Ma cosa è rimasto oggi della fabbrica rossa? All’epoca, una giusta coscienza pacifista la fece chiudere e riconvertire. Fu una grande vittoria: il nostro territorio non produce armi, si disse. La fabbrica venne riconvertita ad una nuova produzione, ma dopo un po’ di tempo fallì e fu chiusa, gli operai licenziati.

Oggi, rileggendo quel nome, il nome del proprietario della fabbrica rossa (su Repubblica), Oerlikon, abbinato al cannone da 25 mm, 600 colpi al minuto, mi sono venuti i brividi nello scoprire che venivano prodotti vicino a Roma dalla Rheinmetall Defence.

Erano pronti per essere spediti sul teatro di guerra.
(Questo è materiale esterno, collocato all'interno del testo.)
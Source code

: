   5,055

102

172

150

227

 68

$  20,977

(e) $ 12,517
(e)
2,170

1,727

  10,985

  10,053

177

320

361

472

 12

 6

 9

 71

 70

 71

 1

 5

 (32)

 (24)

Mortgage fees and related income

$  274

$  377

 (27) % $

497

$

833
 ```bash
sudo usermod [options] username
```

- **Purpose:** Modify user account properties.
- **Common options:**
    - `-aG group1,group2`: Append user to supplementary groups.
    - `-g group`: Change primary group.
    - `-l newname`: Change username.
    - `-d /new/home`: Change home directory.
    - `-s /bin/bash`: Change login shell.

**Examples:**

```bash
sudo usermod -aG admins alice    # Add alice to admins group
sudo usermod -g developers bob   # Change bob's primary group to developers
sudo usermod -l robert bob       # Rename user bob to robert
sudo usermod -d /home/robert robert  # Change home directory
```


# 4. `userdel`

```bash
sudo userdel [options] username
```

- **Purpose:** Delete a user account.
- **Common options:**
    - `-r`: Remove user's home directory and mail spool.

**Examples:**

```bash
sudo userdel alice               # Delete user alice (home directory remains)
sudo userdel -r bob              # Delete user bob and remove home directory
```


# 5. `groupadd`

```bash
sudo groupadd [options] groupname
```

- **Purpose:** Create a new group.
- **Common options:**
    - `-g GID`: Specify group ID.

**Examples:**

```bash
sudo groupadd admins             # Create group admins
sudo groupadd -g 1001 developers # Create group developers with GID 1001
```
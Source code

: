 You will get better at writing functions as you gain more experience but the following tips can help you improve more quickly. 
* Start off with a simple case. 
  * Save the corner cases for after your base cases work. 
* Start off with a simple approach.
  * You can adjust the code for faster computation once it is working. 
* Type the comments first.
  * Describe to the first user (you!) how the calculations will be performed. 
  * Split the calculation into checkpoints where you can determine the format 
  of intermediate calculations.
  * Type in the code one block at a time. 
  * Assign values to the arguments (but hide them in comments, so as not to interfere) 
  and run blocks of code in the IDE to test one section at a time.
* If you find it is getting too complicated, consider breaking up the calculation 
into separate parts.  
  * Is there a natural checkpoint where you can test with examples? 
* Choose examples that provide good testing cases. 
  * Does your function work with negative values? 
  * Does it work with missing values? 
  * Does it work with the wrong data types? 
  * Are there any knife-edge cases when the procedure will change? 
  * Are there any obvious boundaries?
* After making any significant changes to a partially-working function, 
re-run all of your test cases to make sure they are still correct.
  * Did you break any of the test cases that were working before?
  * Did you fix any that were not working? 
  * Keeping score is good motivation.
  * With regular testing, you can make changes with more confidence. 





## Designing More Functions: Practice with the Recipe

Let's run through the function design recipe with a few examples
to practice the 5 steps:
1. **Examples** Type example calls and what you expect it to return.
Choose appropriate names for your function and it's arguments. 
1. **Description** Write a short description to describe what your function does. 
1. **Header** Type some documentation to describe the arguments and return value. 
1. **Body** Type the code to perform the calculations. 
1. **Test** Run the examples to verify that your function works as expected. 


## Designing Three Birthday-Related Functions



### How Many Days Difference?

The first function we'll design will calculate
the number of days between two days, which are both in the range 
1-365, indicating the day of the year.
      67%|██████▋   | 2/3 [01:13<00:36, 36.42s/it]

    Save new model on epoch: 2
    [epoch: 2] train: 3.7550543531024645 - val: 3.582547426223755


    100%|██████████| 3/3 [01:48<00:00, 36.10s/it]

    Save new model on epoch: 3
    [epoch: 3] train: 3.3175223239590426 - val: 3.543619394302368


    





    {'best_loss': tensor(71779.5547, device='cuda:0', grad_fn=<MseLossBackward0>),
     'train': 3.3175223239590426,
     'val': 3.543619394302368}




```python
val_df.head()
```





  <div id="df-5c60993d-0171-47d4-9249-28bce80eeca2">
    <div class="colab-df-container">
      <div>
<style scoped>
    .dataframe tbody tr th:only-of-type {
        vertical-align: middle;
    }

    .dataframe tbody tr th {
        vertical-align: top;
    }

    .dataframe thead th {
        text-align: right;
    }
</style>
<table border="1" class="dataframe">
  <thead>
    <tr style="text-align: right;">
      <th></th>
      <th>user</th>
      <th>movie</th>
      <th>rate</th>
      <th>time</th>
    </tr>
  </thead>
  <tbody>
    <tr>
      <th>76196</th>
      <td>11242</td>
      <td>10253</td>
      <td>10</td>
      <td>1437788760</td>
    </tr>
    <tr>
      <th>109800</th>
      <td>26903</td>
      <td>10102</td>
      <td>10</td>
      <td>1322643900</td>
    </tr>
I contratti non si possono annullare, la legge non è retroattiva, i morti futuri non contano.

Pertanto, i cannoni sono ancora lì. La villa, ora passata di mano, giace splendidamente adagiata nella valle. E la fabbrica rossa?

Chiusa, piena di erbacce, occupa una fetta di una fertile piana che non produrrà più grano. Nessuno ha restituito la terra alla terra. Tutto è stato sfruttato, usato e buttato come uno straccio vecchio. Ma che grande economia può generare un cannone!

Chissà quante altre ville, quante altre beffe, quanta altra morte.